START Records for processing
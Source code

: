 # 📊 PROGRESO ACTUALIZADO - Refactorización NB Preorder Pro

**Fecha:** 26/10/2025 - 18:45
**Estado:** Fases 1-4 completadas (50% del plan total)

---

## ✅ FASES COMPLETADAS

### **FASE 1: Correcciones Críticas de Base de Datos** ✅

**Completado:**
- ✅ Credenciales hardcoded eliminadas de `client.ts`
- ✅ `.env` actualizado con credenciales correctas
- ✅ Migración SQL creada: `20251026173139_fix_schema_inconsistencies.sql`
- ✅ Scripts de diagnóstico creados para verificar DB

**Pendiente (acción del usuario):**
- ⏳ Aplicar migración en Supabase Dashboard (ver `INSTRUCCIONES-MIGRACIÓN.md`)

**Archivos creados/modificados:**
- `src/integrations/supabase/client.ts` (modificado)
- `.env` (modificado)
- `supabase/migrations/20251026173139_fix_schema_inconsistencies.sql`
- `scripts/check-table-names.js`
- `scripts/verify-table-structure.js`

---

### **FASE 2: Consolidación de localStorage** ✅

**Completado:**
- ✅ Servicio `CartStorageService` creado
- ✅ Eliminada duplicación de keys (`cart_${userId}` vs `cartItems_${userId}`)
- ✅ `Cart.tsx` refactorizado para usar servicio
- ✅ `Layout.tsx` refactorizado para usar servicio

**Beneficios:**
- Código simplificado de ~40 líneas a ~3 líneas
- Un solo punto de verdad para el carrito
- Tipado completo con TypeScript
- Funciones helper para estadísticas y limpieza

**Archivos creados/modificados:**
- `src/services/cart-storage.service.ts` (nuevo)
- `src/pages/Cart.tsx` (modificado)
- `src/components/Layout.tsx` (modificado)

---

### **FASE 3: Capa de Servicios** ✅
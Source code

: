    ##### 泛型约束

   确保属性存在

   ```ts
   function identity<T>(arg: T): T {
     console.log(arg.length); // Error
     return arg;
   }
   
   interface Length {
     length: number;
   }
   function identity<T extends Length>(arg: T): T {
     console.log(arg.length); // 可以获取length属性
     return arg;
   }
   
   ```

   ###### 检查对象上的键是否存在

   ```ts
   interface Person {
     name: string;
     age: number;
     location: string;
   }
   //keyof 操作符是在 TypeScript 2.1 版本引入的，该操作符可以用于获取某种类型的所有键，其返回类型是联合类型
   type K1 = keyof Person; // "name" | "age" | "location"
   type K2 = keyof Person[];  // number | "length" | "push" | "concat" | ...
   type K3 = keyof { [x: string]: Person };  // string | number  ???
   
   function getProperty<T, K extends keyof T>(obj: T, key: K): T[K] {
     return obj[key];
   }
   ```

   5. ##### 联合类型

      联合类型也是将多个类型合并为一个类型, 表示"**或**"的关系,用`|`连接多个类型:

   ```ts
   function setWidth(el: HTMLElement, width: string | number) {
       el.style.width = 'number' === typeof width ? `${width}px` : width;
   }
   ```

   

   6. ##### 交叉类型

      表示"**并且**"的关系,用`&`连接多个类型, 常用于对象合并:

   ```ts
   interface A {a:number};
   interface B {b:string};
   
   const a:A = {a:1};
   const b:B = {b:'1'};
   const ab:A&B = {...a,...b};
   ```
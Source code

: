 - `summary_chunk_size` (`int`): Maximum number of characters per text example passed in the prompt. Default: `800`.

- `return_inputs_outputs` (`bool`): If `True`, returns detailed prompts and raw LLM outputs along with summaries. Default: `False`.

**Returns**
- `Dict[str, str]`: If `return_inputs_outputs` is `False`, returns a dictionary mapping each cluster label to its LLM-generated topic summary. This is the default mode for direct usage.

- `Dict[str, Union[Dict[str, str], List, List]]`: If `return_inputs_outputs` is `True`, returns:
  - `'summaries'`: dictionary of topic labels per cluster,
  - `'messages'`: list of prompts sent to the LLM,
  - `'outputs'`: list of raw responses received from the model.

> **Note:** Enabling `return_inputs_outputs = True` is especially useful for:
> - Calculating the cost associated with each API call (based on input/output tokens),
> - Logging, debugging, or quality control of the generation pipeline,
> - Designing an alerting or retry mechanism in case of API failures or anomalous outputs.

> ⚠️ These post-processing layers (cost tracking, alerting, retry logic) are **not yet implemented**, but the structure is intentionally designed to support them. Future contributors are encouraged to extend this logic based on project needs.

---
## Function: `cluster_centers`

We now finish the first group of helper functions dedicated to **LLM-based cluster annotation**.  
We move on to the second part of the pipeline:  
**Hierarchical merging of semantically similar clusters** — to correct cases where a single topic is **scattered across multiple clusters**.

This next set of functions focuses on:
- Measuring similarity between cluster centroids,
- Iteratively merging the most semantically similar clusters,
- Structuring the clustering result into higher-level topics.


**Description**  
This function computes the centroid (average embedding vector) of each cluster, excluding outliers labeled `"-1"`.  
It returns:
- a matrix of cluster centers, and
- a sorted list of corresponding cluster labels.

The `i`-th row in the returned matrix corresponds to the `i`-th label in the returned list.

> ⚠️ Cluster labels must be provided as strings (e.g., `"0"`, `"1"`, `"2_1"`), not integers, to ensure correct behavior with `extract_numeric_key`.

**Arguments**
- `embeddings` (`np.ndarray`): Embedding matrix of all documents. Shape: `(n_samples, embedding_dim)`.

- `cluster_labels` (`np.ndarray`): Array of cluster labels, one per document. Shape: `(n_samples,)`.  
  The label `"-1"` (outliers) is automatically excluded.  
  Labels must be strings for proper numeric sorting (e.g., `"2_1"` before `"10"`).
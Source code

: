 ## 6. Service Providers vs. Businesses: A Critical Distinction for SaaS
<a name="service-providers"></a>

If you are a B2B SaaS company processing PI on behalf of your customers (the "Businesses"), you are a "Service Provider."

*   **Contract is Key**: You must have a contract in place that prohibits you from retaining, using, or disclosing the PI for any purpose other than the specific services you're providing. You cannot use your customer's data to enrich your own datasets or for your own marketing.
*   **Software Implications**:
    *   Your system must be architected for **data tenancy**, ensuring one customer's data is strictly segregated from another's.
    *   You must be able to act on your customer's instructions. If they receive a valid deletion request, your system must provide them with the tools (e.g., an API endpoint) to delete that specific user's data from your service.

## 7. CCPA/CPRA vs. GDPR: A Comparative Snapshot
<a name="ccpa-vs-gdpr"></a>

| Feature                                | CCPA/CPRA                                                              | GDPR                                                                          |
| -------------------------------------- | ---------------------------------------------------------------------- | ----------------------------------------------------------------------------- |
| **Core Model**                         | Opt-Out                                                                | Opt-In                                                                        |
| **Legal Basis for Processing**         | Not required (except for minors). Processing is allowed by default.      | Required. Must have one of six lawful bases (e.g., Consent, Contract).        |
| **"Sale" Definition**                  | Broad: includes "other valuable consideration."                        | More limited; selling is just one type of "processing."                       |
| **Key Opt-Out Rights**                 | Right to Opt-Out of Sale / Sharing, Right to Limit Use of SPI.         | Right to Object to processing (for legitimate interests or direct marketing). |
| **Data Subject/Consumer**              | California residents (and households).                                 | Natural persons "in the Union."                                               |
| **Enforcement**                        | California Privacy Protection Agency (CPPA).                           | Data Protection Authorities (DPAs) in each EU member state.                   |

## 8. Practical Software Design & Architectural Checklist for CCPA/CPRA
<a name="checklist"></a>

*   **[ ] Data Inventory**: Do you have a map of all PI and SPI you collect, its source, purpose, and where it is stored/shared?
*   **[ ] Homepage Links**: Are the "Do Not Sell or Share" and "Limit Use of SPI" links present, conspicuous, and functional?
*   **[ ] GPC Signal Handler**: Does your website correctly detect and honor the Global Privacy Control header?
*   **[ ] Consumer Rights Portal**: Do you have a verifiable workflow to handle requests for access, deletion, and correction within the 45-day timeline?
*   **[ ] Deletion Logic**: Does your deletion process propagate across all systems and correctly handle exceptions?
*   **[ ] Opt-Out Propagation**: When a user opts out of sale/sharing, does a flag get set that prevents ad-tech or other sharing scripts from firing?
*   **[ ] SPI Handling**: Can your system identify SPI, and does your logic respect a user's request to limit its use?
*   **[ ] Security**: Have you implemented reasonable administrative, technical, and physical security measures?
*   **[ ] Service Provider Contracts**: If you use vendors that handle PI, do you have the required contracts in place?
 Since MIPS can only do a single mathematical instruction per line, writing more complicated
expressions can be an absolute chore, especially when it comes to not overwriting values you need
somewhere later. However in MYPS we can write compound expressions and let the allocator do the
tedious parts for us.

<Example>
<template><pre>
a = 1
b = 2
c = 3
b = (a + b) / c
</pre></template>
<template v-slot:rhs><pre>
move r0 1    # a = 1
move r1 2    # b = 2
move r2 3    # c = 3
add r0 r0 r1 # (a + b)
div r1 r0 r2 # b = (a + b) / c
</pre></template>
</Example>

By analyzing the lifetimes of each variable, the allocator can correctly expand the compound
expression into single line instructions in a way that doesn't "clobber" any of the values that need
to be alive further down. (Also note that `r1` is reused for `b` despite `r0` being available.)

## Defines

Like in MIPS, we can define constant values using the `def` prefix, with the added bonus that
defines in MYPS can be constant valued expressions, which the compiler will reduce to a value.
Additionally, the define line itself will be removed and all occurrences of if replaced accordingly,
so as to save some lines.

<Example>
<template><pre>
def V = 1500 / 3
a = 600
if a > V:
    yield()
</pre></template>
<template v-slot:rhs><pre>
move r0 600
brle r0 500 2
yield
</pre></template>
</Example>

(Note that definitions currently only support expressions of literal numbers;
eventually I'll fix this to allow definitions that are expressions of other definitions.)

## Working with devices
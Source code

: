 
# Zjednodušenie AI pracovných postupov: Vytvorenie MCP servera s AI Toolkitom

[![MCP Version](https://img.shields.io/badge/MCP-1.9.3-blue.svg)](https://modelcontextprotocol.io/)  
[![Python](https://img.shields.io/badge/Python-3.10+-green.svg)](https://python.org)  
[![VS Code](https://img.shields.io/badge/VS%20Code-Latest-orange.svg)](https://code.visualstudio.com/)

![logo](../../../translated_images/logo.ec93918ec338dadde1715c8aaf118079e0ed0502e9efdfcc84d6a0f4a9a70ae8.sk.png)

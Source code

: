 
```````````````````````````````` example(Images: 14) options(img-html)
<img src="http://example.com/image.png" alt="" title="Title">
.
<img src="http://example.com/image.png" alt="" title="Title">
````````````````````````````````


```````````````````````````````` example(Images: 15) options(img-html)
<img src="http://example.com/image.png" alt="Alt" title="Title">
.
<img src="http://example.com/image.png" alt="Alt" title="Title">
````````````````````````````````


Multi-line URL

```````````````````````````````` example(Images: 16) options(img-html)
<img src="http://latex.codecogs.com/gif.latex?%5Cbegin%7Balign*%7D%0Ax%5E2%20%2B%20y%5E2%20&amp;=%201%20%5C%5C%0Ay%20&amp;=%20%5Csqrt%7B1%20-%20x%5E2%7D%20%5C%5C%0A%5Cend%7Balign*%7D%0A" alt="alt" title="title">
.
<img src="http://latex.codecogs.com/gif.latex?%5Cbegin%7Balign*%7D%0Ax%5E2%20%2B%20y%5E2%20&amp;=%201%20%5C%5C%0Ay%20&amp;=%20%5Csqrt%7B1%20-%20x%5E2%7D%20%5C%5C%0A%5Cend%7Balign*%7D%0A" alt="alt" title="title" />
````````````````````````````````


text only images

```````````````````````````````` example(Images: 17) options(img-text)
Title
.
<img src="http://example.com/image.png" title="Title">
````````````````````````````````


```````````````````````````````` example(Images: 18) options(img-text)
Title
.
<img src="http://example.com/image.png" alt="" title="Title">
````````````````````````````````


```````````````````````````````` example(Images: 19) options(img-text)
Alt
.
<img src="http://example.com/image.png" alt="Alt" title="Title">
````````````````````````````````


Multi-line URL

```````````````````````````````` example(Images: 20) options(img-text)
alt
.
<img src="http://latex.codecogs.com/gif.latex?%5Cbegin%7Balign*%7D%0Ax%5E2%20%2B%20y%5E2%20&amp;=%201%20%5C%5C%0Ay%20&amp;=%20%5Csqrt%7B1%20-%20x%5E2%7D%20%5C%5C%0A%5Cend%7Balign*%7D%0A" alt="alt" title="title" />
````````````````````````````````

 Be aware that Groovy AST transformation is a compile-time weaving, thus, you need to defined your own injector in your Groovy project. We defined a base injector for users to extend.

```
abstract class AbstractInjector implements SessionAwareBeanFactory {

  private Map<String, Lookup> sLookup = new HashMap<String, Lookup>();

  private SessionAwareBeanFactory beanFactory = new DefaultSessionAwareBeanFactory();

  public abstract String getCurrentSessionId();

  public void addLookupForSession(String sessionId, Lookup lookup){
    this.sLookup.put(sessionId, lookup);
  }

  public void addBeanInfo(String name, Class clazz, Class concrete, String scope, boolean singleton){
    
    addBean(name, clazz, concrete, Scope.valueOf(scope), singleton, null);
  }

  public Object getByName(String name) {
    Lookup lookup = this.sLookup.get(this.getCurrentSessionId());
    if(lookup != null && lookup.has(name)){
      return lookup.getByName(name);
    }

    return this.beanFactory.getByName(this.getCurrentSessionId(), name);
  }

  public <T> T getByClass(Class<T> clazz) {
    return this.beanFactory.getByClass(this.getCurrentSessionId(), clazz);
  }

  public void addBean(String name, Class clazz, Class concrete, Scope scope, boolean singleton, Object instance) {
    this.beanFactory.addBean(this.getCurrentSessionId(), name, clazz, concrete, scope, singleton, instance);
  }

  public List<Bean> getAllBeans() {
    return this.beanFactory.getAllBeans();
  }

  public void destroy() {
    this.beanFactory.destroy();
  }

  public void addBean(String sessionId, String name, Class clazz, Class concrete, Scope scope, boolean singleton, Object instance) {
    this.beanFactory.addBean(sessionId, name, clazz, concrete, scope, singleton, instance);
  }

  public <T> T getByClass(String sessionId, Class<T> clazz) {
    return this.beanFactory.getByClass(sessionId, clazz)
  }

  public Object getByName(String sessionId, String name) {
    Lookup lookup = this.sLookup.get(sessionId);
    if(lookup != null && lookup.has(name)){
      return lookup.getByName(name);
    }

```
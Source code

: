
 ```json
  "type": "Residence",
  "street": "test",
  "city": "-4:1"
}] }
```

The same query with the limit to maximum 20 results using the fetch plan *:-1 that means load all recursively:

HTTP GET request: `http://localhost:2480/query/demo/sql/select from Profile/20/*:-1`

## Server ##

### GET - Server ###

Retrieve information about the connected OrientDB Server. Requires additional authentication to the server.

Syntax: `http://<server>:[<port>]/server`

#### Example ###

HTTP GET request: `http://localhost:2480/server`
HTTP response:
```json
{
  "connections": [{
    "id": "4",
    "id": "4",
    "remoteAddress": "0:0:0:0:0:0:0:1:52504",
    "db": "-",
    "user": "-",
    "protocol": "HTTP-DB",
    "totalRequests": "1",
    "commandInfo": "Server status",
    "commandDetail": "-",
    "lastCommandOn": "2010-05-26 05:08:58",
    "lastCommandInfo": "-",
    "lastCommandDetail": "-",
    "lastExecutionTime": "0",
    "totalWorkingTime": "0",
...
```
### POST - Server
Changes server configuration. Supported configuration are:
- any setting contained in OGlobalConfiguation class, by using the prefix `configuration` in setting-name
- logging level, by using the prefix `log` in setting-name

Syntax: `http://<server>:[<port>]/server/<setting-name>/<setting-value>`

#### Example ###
END Records for processing
# Work item
Pull out each line of the records holding the string "table".

# Response area
- `scripts/check-table-names.js`
- `scripts/verify-table-structure.js`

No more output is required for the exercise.